IDENTITY, NOT OBVIOUSNESS
GRZEGORZ GÓRNY
In December 2012 I met an unusual man in Moscow. The representative of traditional Russian intelligence, a literary and music critic, the chairman of the Russian Fine Arts Academy, wearing an elegant suit with a bow on his neck. His face was known in the whole Russian-speaking area, because from 1972 he was leading many television programs devoted to culture, music and ballet – first in the Soviet Union, and later in Russia. He knew Anna Achmatowa, Borys Pasternak and Aram Chaczaturian personally.

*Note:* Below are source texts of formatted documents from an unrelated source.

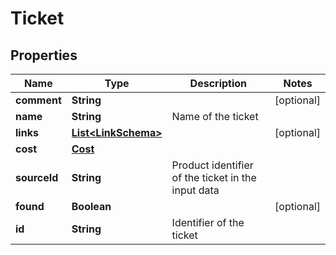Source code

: 
# Ticket

## Properties
Name | Type | Description | Notes
------------ | ------------- | ------------- | -------------
**comment** | **String** |  |  [optional]
**name** | **String** | Name of the ticket | 
**links** | [**List&lt;LinkSchema&gt;**](LinkSchema.md) |  |  [optional]
**cost** | [**Cost**](Cost.md) |  | 
**sourceId** | **String** | Product identifier of the ticket in the input data | 
**found** | **Boolean** |  |  [optional]
**id** | **String** | Identifier of the ticket | 



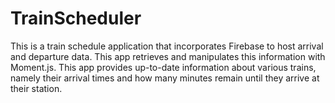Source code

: # TrainScheduler
This is a train schedule application that incorporates Firebase to host arrival and departure data. This app retrieves and manipulates this information with Moment.js. This app provides up-to-date information about various trains, namely their arrival times and how many minutes remain until they arrive at their station.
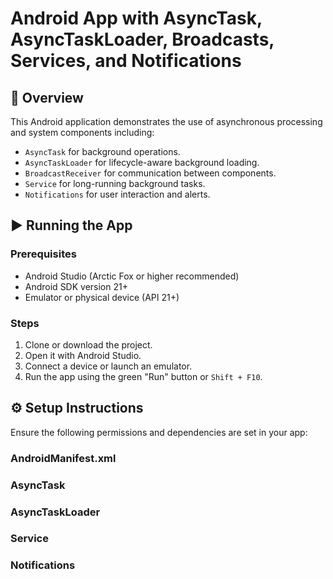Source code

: # Android App with AsyncTask, AsyncTaskLoader, Broadcasts, Services, and Notifications

## 📱 Overview

This Android application demonstrates the use of asynchronous processing and system components including:

- `AsyncTask` for background operations.
- `AsyncTaskLoader` for lifecycle-aware background loading.
- `BroadcastReceiver` for communication between components.
- `Service` for long-running background tasks.
- `Notifications` for user interaction and alerts.

## ▶️ Running the App

### Prerequisites

- Android Studio (Arctic Fox or higher recommended)
- Android SDK version 21+
- Emulator or physical device (API 21+)

### Steps

1. Clone or download the project.
2. Open it with Android Studio.
3. Connect a device or launch an emulator.
4. Run the app using the green "Run" button or `Shift + F10`.

## ⚙️ Setup Instructions

Ensure the following permissions and dependencies are set in your app:

### **AndroidManifest.xml**


### **AsyncTask**
### **AsyncTaskLoader**
### **Service**
### **Notifications**
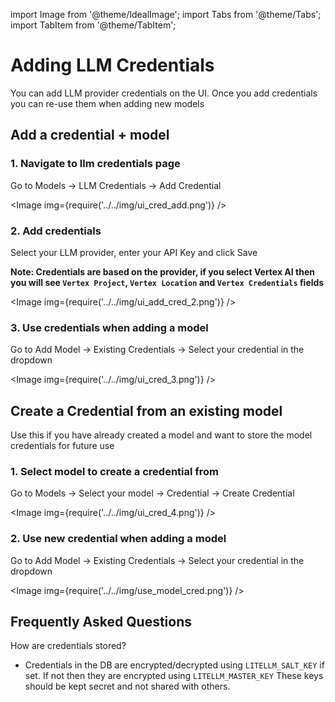 import Image from '@theme/IdealImage';
import Tabs from '@theme/Tabs';
import TabItem from '@theme/TabItem';

# Adding LLM Credentials

You can add LLM provider credentials on the UI. Once you add credentials you can re-use them when adding new models

## Add a credential + model

### 1. Navigate to llm credentials page

Go to Models -> LLM Credentials -> Add Credential

<Image img={require('../../img/ui_cred_add.png')} />

### 2. Add credentials

Select your LLM provider, enter your API Key and click Save

**Note: Credentials are based on the provider, if you select Vertex AI then you will see `Vertex Project`, `Vertex Location` and `Vertex Credentials` fields**

<Image img={require('../../img/ui_add_cred_2.png')} />


### 3. Use credentials when adding a model

Go to Add Model -> Existing Credentials -> Select your credential in the dropdown

<Image img={require('../../img/ui_cred_3.png')} />


## Create a Credential from an existing model

Use this if you have already created a model and want to store the model credentials for future use

### 1. Select model to create a credential from

Go to Models -> Select your model -> Credential -> Create Credential

<Image img={require('../../img/ui_cred_4.png')} />

### 2. Use new credential when adding a model

Go to Add Model -> Existing Credentials -> Select your credential in the dropdown

<Image img={require('../../img/use_model_cred.png')} />

## Frequently Asked Questions


How are credentials stored?
- Credentials in the DB are encrypted/decrypted using `LITELLM_SALT_KEY` if set. If not then they are encrypted using `LITELLM_MASTER_KEY` These keys should be kept secret and not shared with others.


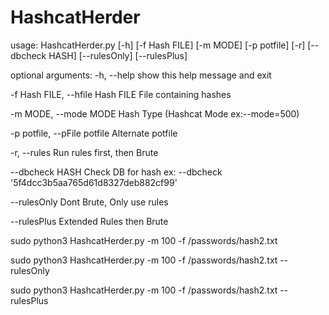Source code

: # HashcatHerder

usage: HashcatHerder.py [-h] [-f Hash FILE] [-m MODE] [-p potfile] [-r]
                        [--dbcheck HASH] [--rulesOnly] [--rulesPlus]

optional arguments:
  -h, --help            show this help message and exit
  
  -f Hash FILE, 
  --hfile Hash FILE     File containing hashes
  
  -m MODE, 
  --mode MODE           Hash Type (Hashcat Mode ex:--mode=500)
  
  -p potfile, 
  --pFile potfile       Alternate potfile
  
  -r, 
  --rules               Run rules first, then Brute
  
  --dbcheck HASH        Check DB for hash ex: --dbcheck '5f4dcc3b5aa765d61d8327deb882cf99'
  
  --rulesOnly           Dont Brute, Only use rules
  
  --rulesPlus           Extended Rules then Brute

sudo python3 HashcatHerder.py -m 100 -f /passwords/hash2.txt

sudo python3 HashcatHerder.py -m 100 -f /passwords/hash2.txt --rulesOnly

sudo python3 HashcatHerder.py -m 100 -f /passwords/hash2.txt --rulesPlus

At one moment he amazed Poles present at the meeting, when he stated in archaic Polish language with Eastern borderlands accent that his grandfather had been a poet and written a famous poem starting with the words: ‘Who are you? A little Pole. What is your emblem? A white eagle’. It turned out that we were talking to a grandson of Władysław Bełza, the author of ‘Catechism of a Polish child’. Not being discouraged by our consternation, he recited us another poem of his grandfather: ‘Who are you? A little Polish girl. What is your emblem? A white lily’.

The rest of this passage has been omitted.